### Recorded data
----
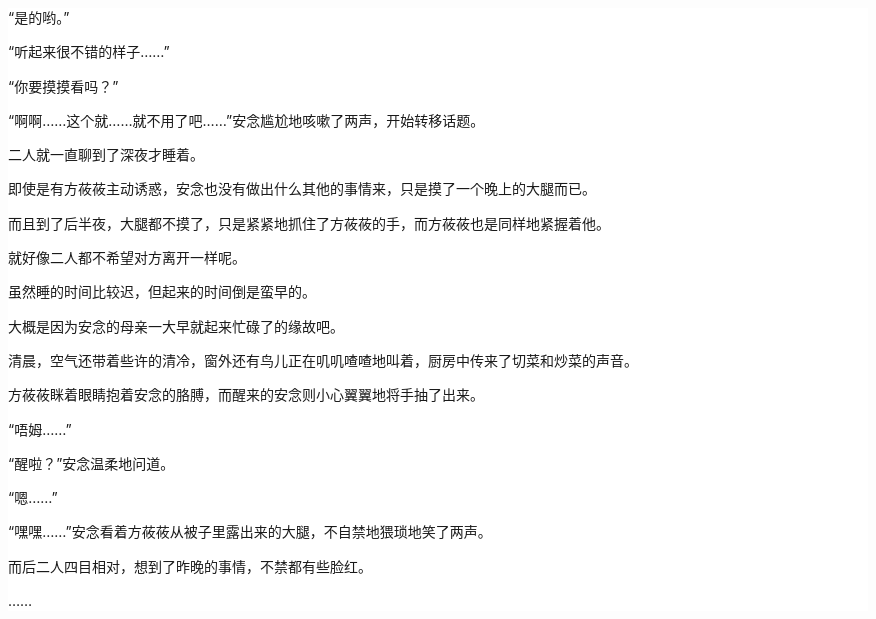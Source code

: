 “是的哟。”

“听起来很不错的样子……”

“你要摸摸看吗？”

“啊啊……这个就……就不用了吧……”安念尴尬地咳嗽了两声，开始转移话题。

二人就一直聊到了深夜才睡着。

即使是有方莜莜主动诱惑，安念也没有做出什么其他的事情来，只是摸了一个晚上的大腿而已。

而且到了后半夜，大腿都不摸了，只是紧紧地抓住了方莜莜的手，而方莜莜也是同样地紧握着他。

就好像二人都不希望对方离开一样呢。

虽然睡的时间比较迟，但起来的时间倒是蛮早的。

大概是因为安念的母亲一大早就起来忙碌了的缘故吧。

清晨，空气还带着些许的清冷，窗外还有鸟儿正在叽叽喳喳地叫着，厨房中传来了切菜和炒菜的声音。

方莜莜眯着眼睛抱着安念的胳膊，而醒来的安念则小心翼翼地将手抽了出来。

“唔姆……”

“醒啦？”安念温柔地问道。

“嗯……”

“嘿嘿……”安念看着方莜莜从被子里露出来的大腿，不自禁地猥琐地笑了两声。

而后二人四目相对，想到了昨晚的事情，不禁都有些脸红。

……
----
Exactly the lines from the one containing "大概是因为安念的母亲一大早就起来忙碌了的缘故吧。" through the end of the records should be reproduced, and no others.

大概是因为安念的母亲一大早就起来忙碌了的缘故吧。

清晨，空气还带着些许的清冷，窗外还有鸟儿正在叽叽喳喳地叫着，厨房中传来了切菜和炒菜的声音。

方莜莜眯着眼睛抱着安念的胳膊，而醒来的安念则小心翼翼地将手抽了出来。

“唔姆……”

“醒啦？”安念温柔地问道。

“嗯……”

“嘿嘿……”安念看着方莜莜从被子里露出来的大腿，不自禁地猥琐地笑了两声。

而后二人四目相对，想到了昨晚的事情，不禁都有些脸红。

……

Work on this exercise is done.